YOUR TASK:
Make an exact copy of all the data, pictures excluded.

[Stored data entries]
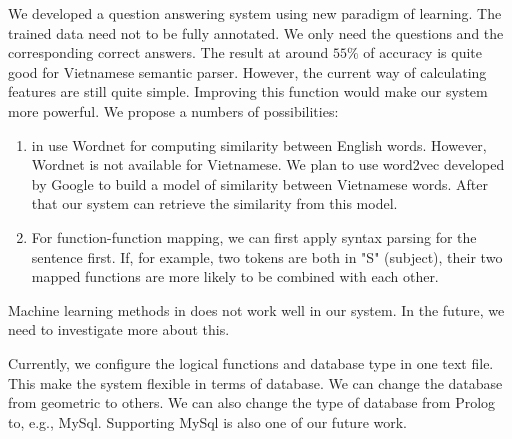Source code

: \label{sec:conclusion}
We developed a question answering system using new paradigm of learning. The trained data need not to be fully annotated. We only need the questions and the corresponding correct answers. The result at around $55\%$ of accuracy is quite good for Vietnamese semantic parser. However, the current way of calculating features are still quite simple. Improving this function would make our system more powerful. We propose a numbers of possibilities:
\begin{enumerate}
  \item \citeauthor{Clarke:2010:DSP:1870568.1870571} in \cite{Clarke:2010:DSP:1870568.1870571} use Wordnet for computing similarity between English words. However, Wordnet is not available for Vietnamese. We plan to use word2vec developed by Google to build a model of similarity between Vietnamese words. After that our system can retrieve the similarity from this model.
  \item For function-function mapping, we can first apply syntax parsing for the sentence first. If, for example, two tokens are both in "S" (subject), their two mapped functions are more likely to be combined with each other. 
\end{enumerate} 

Machine learning methods in \cite{Clarke:2010:DSP:1870568.1870571} does not work well in our system. In the future, we need to investigate more about this.

Currently, we configure the logical functions and database type in one text file. This make the system flexible in terms of database. We can change the database from geometric to others. We can also change the type of database from Prolog to, e.g., MySql. Supporting MySql is also one of our future work.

RESPONSE:
Source code

: \label{sec:conclusion}
We developed a question answering system using new paradigm of learning. The trained data need not to be fully annotated. We only need the questions and the corresponding correct answers. The result at around $55\%$ of accuracy is quite good for Vietnamese semantic parser. However, the current way of calculating features are still quite simple. Improving this function would make our system more powerful. We propose a numbers of possibilities:
\begin{enumerate}
  \item \citeauthor{Clarke:2010:DSP:1870568.1870571} in \cite{Clarke:2010:DSP:1870568.1870571} use Wordnet for computing similarity between English words. However, Wordnet is not available for Vietnamese. We plan to use word2vec developed by Google to build a model of similarity between Vietnamese words. After that our system can retrieve the similarity from this model.
  \item For function-function mapping, we can first apply syntax parsing for the sentence first. If, for example, two tokens are both in "S" (subject), their two mapped functions are more likely to be combined with each other. 
\end{enumerate} 

Machine learning methods in \cite{Clarke:2010:DSP:1870568.1870571} does not work well in our system. In the future, we need to investigate more about this.

Currently, we configure the logical functions and database type in one text file. This make the system flexible in terms of database. We can change the database from geometric to others. We can also change the type of database from Prolog to, e.g., MySql. Supporting MySql is also one of our future work.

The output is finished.